**PROVIDED RECORDS**

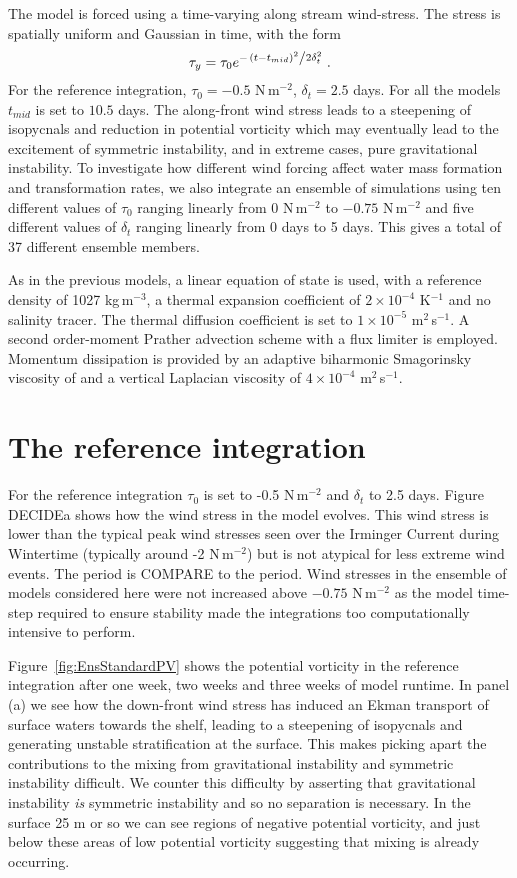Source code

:The model is forced using a time-varying along stream wind-stress. The stress is spatially uniform and Gaussian in time, with the form
\begin{equation}
    \tau_y = \tau_0 e^{-\flatfrac{(t - t_{mid})^2}{2\delta_t^2}} \, .
\end{equation}
For the reference integration, $\tau_0 = - 0.5$ N\,m$^{-2}$, $\delta_t = 2.5$ days. For all the models $t_{mid}$ is set to $10.5$ days. The along-front wind stress leads to a steepening of isopycnals and reduction in potential vorticity which may eventually lead to the excitement of symmetric instability, and in extreme cases, pure gravitational instability. To investigate how different wind forcing affect water mass formation and transformation rates, we also integrate an ensemble of simulations using ten different values of $\tau_0$ ranging linearly from $0$ N\,m$^{-2}$ to $-0.75$ N\,m$^{-2}$ and five different values of $\delta_t$ ranging linearly from 0 days to 5 days. This gives a total of 37 different ensemble members.

As in the previous models, a linear equation of state is used, with a reference density of 1027 kg\,m$^{-3}$, a thermal expansion coefficient of $2 \times 10^{-4}$ K$^{-1}$ and no salinity tracer. The thermal diffusion coefficient is set to $1 \times 10^{-5}$ m$^2$\,s$^{-1}$. A second order-moment Prather advection scheme with a flux limiter is employed. Momentum dissipation is provided by an adaptive biharmonic Smagorinsky viscosity of and a vertical Laplacian viscosity of $4 \times 10^{-4}$ m$^2$\,s$^{-1}$.  

\section{The reference integration}
\label{sec:IrmRef}
For the reference integration $\tau_0$ is set to -0.5 N\,m$^{-2}$ and $\delta_t$ to 2.5 days. Figure DECIDEa shows how the wind stress in the model evolves. This wind stress is lower than the typical peak wind stresses seen over the Irminger Current during Wintertime (typically around -2 N\,m$^{-2}$) but is not atypical for less extreme wind events. The period is COMPARE to the period. Wind stresses in the ensemble of models considered here were not increased above $-0.75$ N\,m$^{-2}$ as the model time-step required to ensure stability made the integrations too computationally intensive to perform.

Figure~\ref{fig:EnsStandardPV} shows the potential vorticity in the reference integration after one week, two weeks and three weeks of model runtime. In panel (a) we see how the down-front wind stress has induced an Ekman transport of surface waters towards the shelf, leading to a steepening of isopycnals and generating unstable stratification at the surface. This makes picking apart the contributions to the mixing from gravitational instability and symmetric instability difficult. We counter this difficulty by asserting that gravitational instability \textit{is} symmetric instability and so no separation is necessary. In the surface 25 m or so we can see regions of negative potential vorticity, and just below these areas of low potential vorticity suggesting that mixing is already occurring.

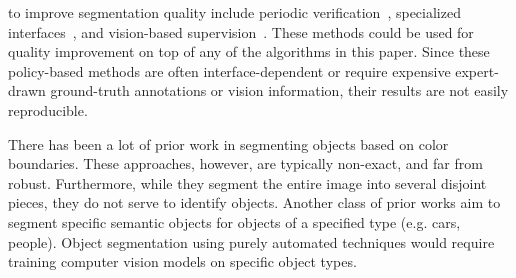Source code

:  to improve segmentation quality include periodic verification~\cite{Lin2014,Everingham15}, specialized interfaces~\cite{Song2018}, and vision-based supervision~\cite{Russakovsky2015,Gurari2016}. These methods could be used for quality improvement on top of any of the algorithms in this paper.  Since these policy-based methods are often interface-dependent or require expensive expert-drawn ground-truth annotations or vision information, their results are not easily reproducible. %

 There has been a lot of prior work in segmenting objects based on color boundaries\cite{felzenszwalb2004efficient,Y.Y.Boykov2001}. These approaches, however, are typically non-exact, and far from robust. Furthermore, while they segment the entire image into several disjoint pieces, they do not serve to identify objects. Another class of prior works aim to segment specific semantic objects for objects of a specified type (e.g. cars, people)\cite{AdrianaKovashka2016,Lin2014,zhou2017scene}. Object segmentation using purely automated techniques would require training computer vision models on specific object types. 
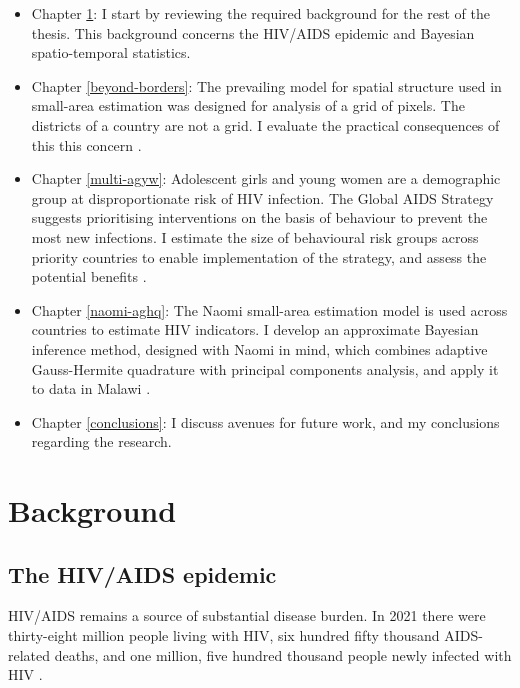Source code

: \documentclass[a4paper, nobind]{templates/ociamthesis}
\providecommand{\tightlist}{%
  \setlength{\itemsep}{0pt}\setlength{\parskip}{0pt}}
\begin{document}
\begin{itemize}
\tightlist
\item
  Chapter \ref{background}: I start by reviewing the required background for the rest of the thesis. This background concerns the HIV/AIDS epidemic and Bayesian spatio-temporal statistics.
\item
  Chapter \ref{beyond-borders}: The prevailing model for spatial structure used in small-area estimation \autocite{besag1991bayesian} was designed for analysis of a grid of pixels. The districts of a country are not a grid. I evaluate the practical consequences of this this concern \autocite{howes2023beyond}.
\item
  Chapter \ref{multi-agyw}: Adolescent girls and young women are a demographic group at disproportionate risk of HIV infection. The Global AIDS Strategy suggests prioritising interventions on the basis of behaviour to prevent the most new infections. I estimate the size of behavioural risk groups across priority countries to enable implementation of the strategy, and assess the potential benefits \autocite{howes2023spatio}.
\item
  Chapter \ref{naomi-aghq}: The Naomi small-area estimation model \autocite{eaton2021naomi} is used across countries to estimate HIV indicators. I develop an approximate Bayesian inference method, designed with Naomi in mind, which combines adaptive Gauss-Hermite quadrature with principal components analysis, and apply it to data in Malawi \autocite{howes2023fast}.
\item
  Chapter \ref{conclusions}: I discuss avenues for future work, and my conclusions regarding the research.
\end{itemize}

\hypertarget{background}{%
\chapter{Background}\label{background}}

\adjustmtc
{}

\hypertarget{the-hivaids-epidemic}{%
\section{The HIV/AIDS epidemic}\label{the-hivaids-epidemic}}

HIV/AIDS remains a source of substantial disease burden.
In 2021 there were thirty-eight million people living with HIV, six hundred fifty thousand AIDS-related deaths, and one million, five hundred thousand people newly infected with HIV \autocite{unaids2021global}.
\end{document}

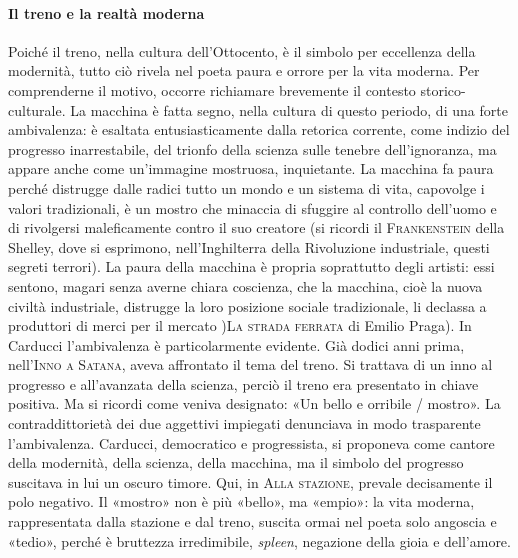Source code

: \documentclass{book}
\newcounter{mar}
\begin{document}
\paragraph{Il treno e la realtà moderna} Poiché il treno, nella cultura dell'Ottocento, è il simbolo per eccellenza della modernità, tutto ciò rivela nel poeta paura e orrore per la vita moderna. Per comprenderne il motivo, occorre richiamare brevemente il contesto storico-culturale. La macchina è fatta segno, nella cultura di questo periodo, di una forte ambivalenza: è esaltata entusiasticamente dalla retorica corrente, come indizio del progresso inarrestabile, del trionfo della scienza sulle tenebre dell'ignoranza, ma appare anche come un'immagine mostruosa, inquietante. La macchina fa paura perché distrugge dalle radici tutto un mondo e un sistema di vita, capovolge i valori tradizionali, è un mostro che minaccia di sfuggire al controllo dell'uomo e di rivolgersi maleficamente contro il suo creatore (si ricordi il \textsc{Frankenstein} della Shelley, dove si esprimono, nell'Inghilterra della Rivoluzione industriale, questi segreti terrori). La paura della macchina è propria soprattutto degli artisti: essi sentono, magari senza averne chiara coscienza, che la macchina, cioè la nuova civiltà industriale, distrugge la loro posizione sociale tradizionale, li declassa a produttori di merci per il mercato )\textsc{La strada ferrata} di Emilio Praga). In Carducci l'ambivalenza è particolarmente evidente. Già dodici anni prima, nell'\textsc{Inno a Satana}, aveva affrontato il tema del treno. Si trattava di un inno al progresso e all'avanzata della scienza, perciò il treno era presentato in chiave positiva. Ma si ricordi come veniva designato: «Un bello e orribile / mostro». La contraddittorietà dei due aggettivi impiegati denunciava in modo trasparente l'ambivalenza. Carducci, democratico e progressista, si proponeva come cantore della modernità, della scienza, della macchina, ma il simbolo del progresso suscitava in lui un oscuro timore. Qui, in \textsc{Alla stazione}, prevale decisamente il polo negativo. Il «mostro» non è più «bello», ma «empio»: la vita moderna, rappresentata dalla stazione e dal treno, suscita ormai nel poeta solo angoscia e «tedio», perché è bruttezza irredimibile, \textit{spleen}, negazione della gioia e dell'amore.
\end{document}
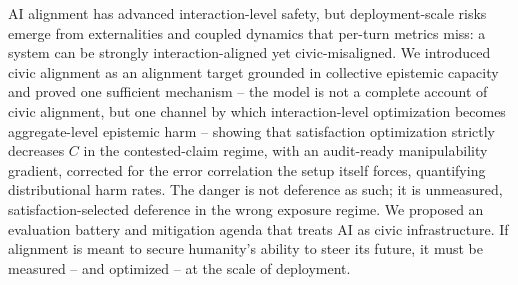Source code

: \documentclass[11pt]{article}
\theoremstyle{definition}
\theoremstyle{remark}
\numberwithin{equation}{section}
\begin{document}
AI alignment has advanced interaction-level safety, but deployment-scale risks emerge from externalities and coupled dynamics that per-turn metrics miss: a system can be strongly interaction-aligned yet civic-misaligned. We introduced civic alignment as an alignment target grounded in collective epistemic capacity and proved one sufficient mechanism -- the model is not a complete account of civic alignment, but one channel by which interaction-level optimization becomes aggregate-level epistemic harm -- showing that satisfaction optimization strictly decreases $C$ in the contested-claim regime, with an audit-ready manipulability gradient, corrected for the error correlation the setup itself forces, quantifying distributional harm rates. The danger is not deference as such; it is unmeasured, satisfaction-selected deference in the wrong exposure regime. We proposed an evaluation battery and mitigation agenda that treats AI as civic infrastructure. If alignment is meant to secure humanity's ability to steer its future, it must be measured -- and optimized -- at the scale of deployment.



\end{document}
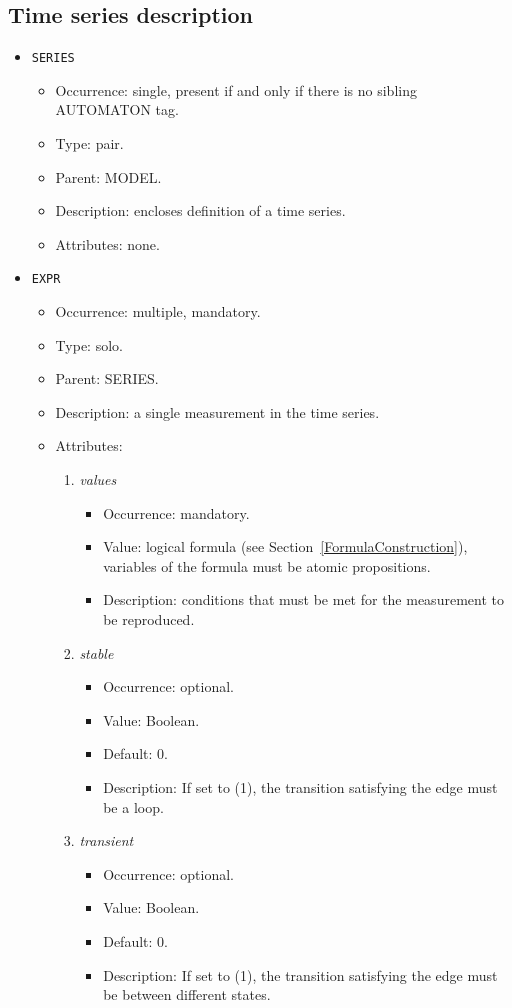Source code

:\documentclass[12pt]{article}
\newenvironment{menum}{
\begin{enumerate}
  \setlength{\itemsep}{0pt}
  \setlength{\parskip}{0pt}
  \setlength{\parsep}{0pt}
}{\end{enumerate}}
\newenvironment{mitem}{
\begin{itemize}
  \setlength{\itemsep}{0pt}
  \setlength{\parskip}{0pt}
  \setlength{\parsep}{0pt}
}{\end{itemize}}
\begin{document}
\subsection{Time series description}
\begin{mitem}
	\item \texttt{SERIES}
	\begin{mitem}
		\item Occurrence: single,  present if and only if there is no sibling AUTOMATON tag.
		\item Type: pair.
		\item Parent: MODEL.
		\item Description: encloses definition of a time series.
		\item Attributes: none.
	\end{mitem}
\end{mitem}				
	
\begin{mitem}
	\item \texttt{EXPR}
	\begin{mitem}
		\item Occurrence: multiple, mandatory.
		\item Type: solo.
		\item Parent: SERIES.
		\item Description: a single measurement in the time series.
		\item Attributes:	
		\begin{menum}
			\item \textit{values} 
			\begin{mitem}
				\item Occurrence: mandatory.
				\item Value: logical formula (see Section~\ref{FormulaConstruction}), variables of the formula must be atomic propositions.
				\item Description: conditions that must be met for the measurement to be reproduced.
			\end{mitem}
						\item \textit{stable} 
			\begin{mitem}
				\item Occurrence: optional.
				\item Value: Boolean.
				\item Default: 0.
				\item Description: If set to (1), the transition satisfying the edge must be a loop.
			\end{mitem}
			\item \textit{transient} 
			\begin{mitem}
				\item Occurrence: optional.
				\item Value: Boolean.
				\item Default: 0.
				\item Description: If set to (1), the transition satisfying the edge must be between different states.
			\end{mitem}
		\end{menum}
	\end{mitem}
\end{mitem}	
\end{document}
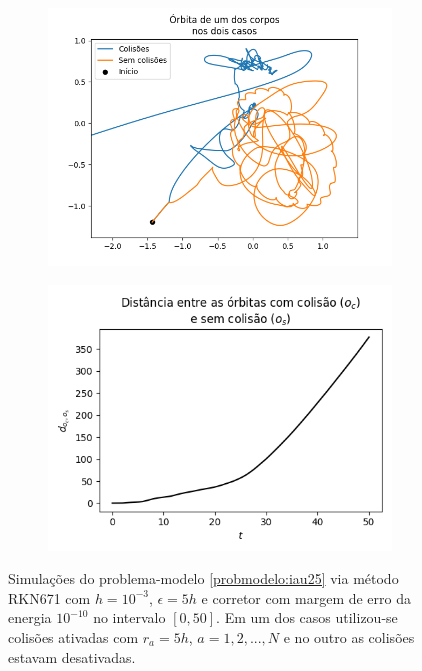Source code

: \begin{figure}
    \centering
    \begin{subfigure}{.5\textwidth}
      \centering
      \includegraphics[width=\linewidth]{tcc/img/trajetoria_iau25_colisao_vs_sem_colisao.png}
      \caption{}
      \label{fig:iau25_trajetorias_colisoes_a}
    \end{subfigure}%
    \begin{subfigure}{.5\textwidth}
      \centering
      \includegraphics[width=\linewidth]{tcc/img/distancia_orbitas_iau25.png}
      \caption{}
      \label{fig:iau25_trajetorias_colisoes_b}
    \end{subfigure}
    
    \caption{Simulações do problema-modelo \ref{probmodelo:iau25} via método RKN671 com $h=10^{-3}$, $\epsilon=5h$ e corretor com margem de erro da energia $10^{-10}$ no intervalo $[0,50]$. Em um dos casos utilizou-se colisões ativadas com $r_a = 5h$, $a=1,2,...,N$ e no outro as colisões estavam desativadas.}
    \label{fig:iau25_trajetorias_colisoes}
\end{figure}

**EXERCISE PROMPT**
Going through the lines above one by one, tally those with the word "includegraphics" and give only the total.

**OUTPUT**
2